Ipso Considering Pilot Arbitration Process
Tuesday, October, 6, 2015
The Independent Press Standards Organization (IPSO) is determining whether or not to create a pilot arbitration service. The organization recently held a board meeting and discussed the results of public consultation. The addition of arbitration services was suggested by the Leveson Report and would create a forum to arbitrate legal and civil claims filed against magazines and newspapers in Great Britain.
The arbitration process would serve as an alternative dispute resolution process that would help those involved in disputes resolve problems before legal action is taken in cases of libel and/or invasion of privacy.
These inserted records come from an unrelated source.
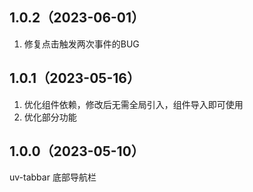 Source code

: ## 1.0.2（2023-06-01）
1. 修复点击触发两次事件的BUG 
## 1.0.1（2023-05-16）
1. 优化组件依赖，修改后无需全局引入，组件导入即可使用
2. 优化部分功能
## 1.0.0（2023-05-10）
uv-tabbar 底部导航栏 
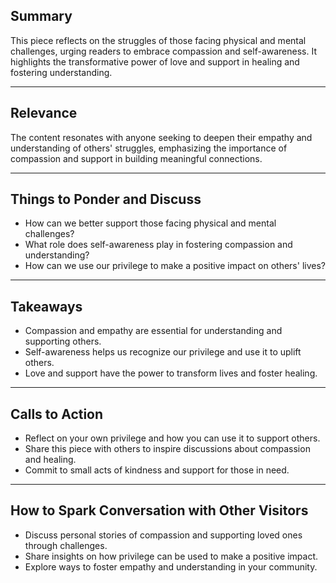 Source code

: <!--//meta
Custom Title: Unblock and Heal
Enhances: [unblock-and-heal.txt]
About: A heartfelt reflection on privilege, compassion, and the struggles of those facing physical and mental challenges. This piece emphasizes the importance of empathy, self-awareness, and the transformative power of love and support.
Description: A poetic exploration of compassion, privilege, and the journey toward healing and understanding.
Primary Keyword: compassion
Related Keywords: empathy, privilege, healing, self-awareness, support
Long-Tail Keywords: understanding privilege through compassion, supporting loved ones in their struggles, the transformative power of empathy and healing
Date: May 9, 2025
Author: `GitHub Copilot`
//meta-->

## Summary

This piece reflects on the struggles of those facing physical and mental challenges, urging readers to embrace compassion and self-awareness. It highlights the transformative power of love and support in healing and fostering understanding.

---

## Relevance

The content resonates with anyone seeking to deepen their empathy and understanding of others' struggles, emphasizing the importance of compassion and support in building meaningful connections.

---

## Things to Ponder and Discuss

- How can we better support those facing physical and mental challenges?
- What role does self-awareness play in fostering compassion and understanding?
- How can we use our privilege to make a positive impact on others' lives?

---

## Takeaways

- Compassion and empathy are essential for understanding and supporting others.
- Self-awareness helps us recognize our privilege and use it to uplift others.
- Love and support have the power to transform lives and foster healing.

---

## Calls to Action

- Reflect on your own privilege and how you can use it to support others.
- Share this piece with others to inspire discussions about compassion and healing.
- Commit to small acts of kindness and support for those in need.

---

## How to Spark Conversation with Other Visitors

- Discuss personal stories of compassion and supporting loved ones through challenges.
- Share insights on how privilege can be used to make a positive impact.
- Explore ways to foster empathy and understanding in your community. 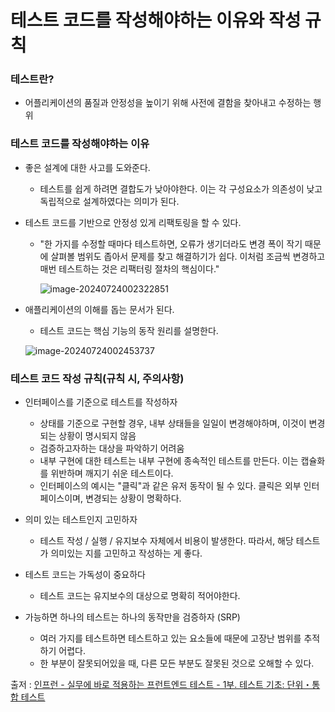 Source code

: # 테스트 코드를 작성해야하는 이유와 작성 규칙

### 테스트란?

- 어플리케이션의 품질과 안정성을 높이기 위해 사전에 결함을 찾아내고 수정하는 행위



### 테스트 코드를 작성해야하는 이유

- 좋은 설계에 대한 사고를 도와준다.

  - 테스트를 쉽게 하려면 결합도가 낮아야한다. 이는 각 구성요소가 의존성이 낮고 독립적으로 설계하였다는 의미가 된다.

- 테스트 코드를 기반으로 안정성 있게 리팩토링을 할 수 있다.

  - "한 가지를 수정할 때마다 테스트하면, 오류가 생기더라도 변경 폭이 작기 때문에 살펴볼 범위도 좁아서 문제를 찾고 해결하기가 쉽다. 이처럼 조금씩 변경하고 매번 테스트하는 것은 리팩터링 절차의 핵심이다."

    ![image-20240724002322851](C:/Users/sell/AppData/Roaming/Typora/typora-user-images/image-20240724002322851.png)

- 애플리케이션의 이해를 돕는 문서가 된다.

  - 테스트 코드는 핵심 기능의 동작 원리를 설명한다.

  ![image-20240724002453737](C:/Users/sell/AppData/Roaming/Typora/typora-user-images/image-20240724002453737.png)



### 테스트 코드 작성 규칙(규칙 시, 주의사항)

- 인터페이스를 기준으로 테스트를 작성하자
  - 상태를 기준으로 구현할 경우, 내부 상태들을 일일이 변경해야하며, 이것이 변경되는 상황이 명시되지 않음
  - 검증하고자하는 대상을 파악하기 어려움
  - 내부 구현에 대한 테스트는 내부 구현에 종속적인 테스트를 만든다. 이는 캡슐화를 위반하며 깨지기 쉬운 테스트이다.
  - 인터페이스의 예시는 "클릭"과 같은 유저 동작이 될 수 있다. 클릭은 외부 인터페이스이며, 변경되는 상황이 명확하다.

- 의미 있는 테스트인지 고민하자
  - 테스트 작성 / 실행 / 유지보수 자체에서 비용이 발생한다. 따라서, 해당 테스트가 의미있는 지를 고민하고 작성하는 게 좋다.
- 테스트 코드는 가독성이 중요하다
  - 테스트 코드는 유지보수의 대상으로 명확히 적어야한다.
- 가능하면 하나의 테스트는 하나의 동작만을 검증하자 (SRP)
  - 여러 가지를 테스트하면 테스트하고 있는 요소들에 때문에 고장난 범위를 추적하기 어렵다.
  - 한 부분이 잘못되어있을 때, 다른 모든 부분도 잘못된 것으로 오해할 수 있다.



출저 : [인프런 - 실무에 바로 적용하는 프런트엔드 테스트 - 1부. 테스트 기초: 단위・통합 테스트](https://www.inflearn.com/course/%EC%8B%A4%EB%AC%B4%EC%A0%81%EC%9A%A9-%ED%94%84%EB%9F%B0%ED%8A%B8%EC%97%94%EB%93%9C-%ED%85%8C%EC%8A%A4%ED%8A%B8-1%EB%B6%80) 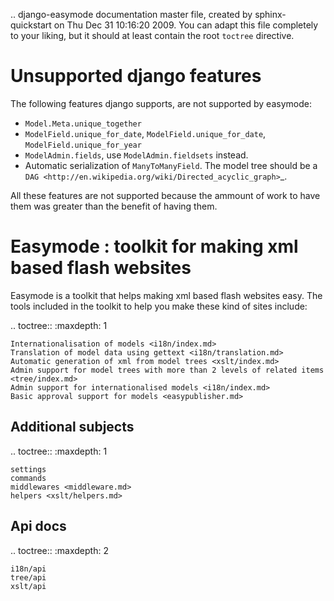 .. django-easymode documentation master file, created by
   sphinx-quickstart on Thu Dec 31 10:16:20 2009.
   You can adapt this file completely to your liking, but it should at least
   contain the root `toctree` directive.

Unsupported django features
===========================

The following features django supports, are not supported by easymode:

- ``Model.Meta.unique_together``
- ``ModelField.unique_for_date``, ``ModelField.unique_for_date``, ``ModelField.unique_for_year``
- ``ModelAdmin.fields``, use ``ModelAdmin.fieldsets`` instead.
- Automatic serialization of ``ManyToManyField``. The model tree should be a `DAG <http://en.wikipedia.org/wiki/Directed_acyclic_graph>`_.

All these features are not supported because the ammount of work to have them was greater than the benefit of having them.

Easymode : toolkit for making xml based flash websites
======================================================

Easymode is a toolkit that helps making xml based flash websites easy.
The tools included in the toolkit to help you make these kind of sites include:

.. toctree::
   :maxdepth: 1

    Internationalisation of models <i18n/index.md>
    Translation of model data using gettext <i18n/translation.md>
    Automatic generation of xml from model trees <xslt/index.md>
    Admin support for model trees with more than 2 levels of related items <tree/index.md>
    Admin support for internationalised models <i18n/index.md>
    Basic approval support for models <easypublisher.md>
    
Additional subjects
-------------------

.. toctree::
    :maxdepth: 1
    
    settings
    commands
    middlewares <middleware.md>
    helpers <xslt/helpers.md>

Api docs
--------

.. toctree::
    :maxdepth: 2
    
    i18n/api
    tree/api
    xslt/api
     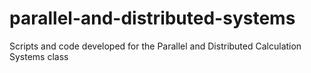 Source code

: # parallel-and-distributed-systems
Scripts and code developed for the Parallel and Distributed Calculation Systems class

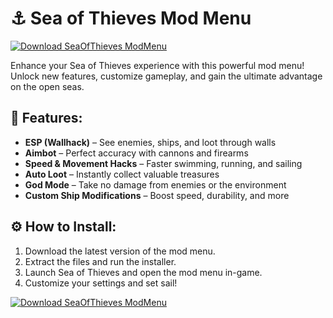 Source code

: # ⚓ Sea of Thieves Mod Menu  

[![Download SeaOfThieves ModMenu](https://img.shields.io/badge/Download-SeaOfThieves%20ModMenu-blueviolet)](https://downeefiles.com/s/sthvscht)

Enhance your Sea of Thieves experience with this powerful mod menu! Unlock new features, customize gameplay, and gain the ultimate advantage on the open seas.  

## 🌊 Features:
- **ESP (Wallhack)** – See enemies, ships, and loot through walls  
- **Aimbot** – Perfect accuracy with cannons and firearms  
- **Speed & Movement Hacks** – Faster swimming, running, and sailing  
- **Auto Loot** – Instantly collect valuable treasures  
- **God Mode** – Take no damage from enemies or the environment  
- **Custom Ship Modifications** – Boost speed, durability, and more  

## ⚙ How to Install:
1. Download the latest version of the mod menu.  
2. Extract the files and run the installer.  
3. Launch Sea of Thieves and open the mod menu in-game.  
4. Customize your settings and set sail!  

[![Download SeaOfThieves ModMenu](https://img.shields.io/badge/Download-SeaOfThieves%20ModMenu-blueviolet)](https://downeefiles.com/s/sthvscht)
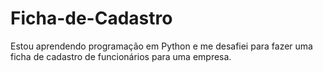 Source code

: # Ficha-de-Cadastro
Estou aprendendo programação em Python e me desafiei para fazer uma ficha de cadastro de funcionários para uma empresa.
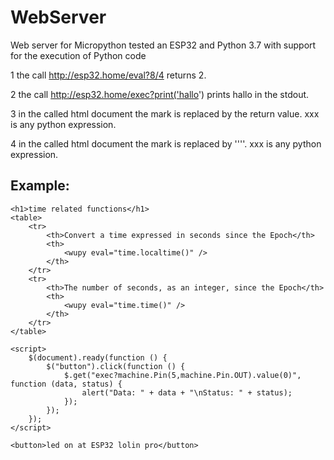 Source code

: # WebServer

Web server for Micropython tested an ESP32 and Python 3.7 with support for the execution of Python code

1 the call http://esp32.home/eval?8/4 returns 2.

2 the call http://esp32.home/exec?print('hallo') prints hallo in the stdout.

3 in the called html document the mark <wupy eval = 'xxx' /> is replaced by the return value. xxx is any python expression.

4 in the called html document the mark <wupy exec = 'xxx' /> is replaced by ''''. xxx is any python expression.

## Example:

    <h1>time related functions</h1>
    <table>
        <tr>
            <th>Convert a time expressed in seconds since the Epoch</th>
            <th>
                <wupy eval="time.localtime()" />
            </th>
        </tr>
        <tr>
            <th>The number of seconds, as an integer, since the Epoch</th>
            <th>
                <wupy eval="time.time()" />
            </th>
        </tr>
    </table>

    <script>
        $(document).ready(function () {
            $("button").click(function () {
                $.get("exec?machine.Pin(5,machine.Pin.OUT).value(0)", function (data, status) {
                    alert("Data: " + data + "\nStatus: " + status);
                });
            });
        });
    </script>

    <button>led on at ESP32 lolin pro</button> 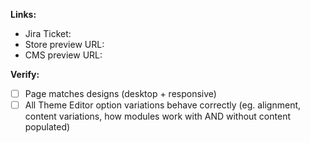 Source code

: **Links:**
- Jira Ticket: 
- Store preview URL: 
- CMS preview URL: 

**Verify:**
- [ ] Page matches designs (desktop + responsive)
- [ ] All Theme Editor option variations behave correctly (eg. alignment, content variations, how modules work with AND without content populated)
Some attorneys familiar with the recommendation are leery of supporting the service and have listed their concerns in the 21 consultation submissions given to IPSO. The board stated it will consider the arguments for and against arbitration and make a decision at its November 26th meeting.
Spokespeople from IPSO said arbitration would be one of the features that could help regulators seeking recognition under the royal charter created by the government following the Leveson Report and would give members protection from exemplary damages and costs in the Crime and Courts Act 2013 that will soon be in effect. IPSO’s founders have made it clear the organization will not seek recognition and further pointed out that IPSO does not regulate the Guardian or the Independent, though it would like to see those papers joint the organization.
The ultimate goal of IPSO is to make it easier for people to file complaints against publishers. The organization wants to create advisory guidance for the press about how to handle certain issues, such as facial disfigurement issues. They handled a complaint recently when a facial disfigurement organization filed a complaint against a paper for a story discussing worst mug shots.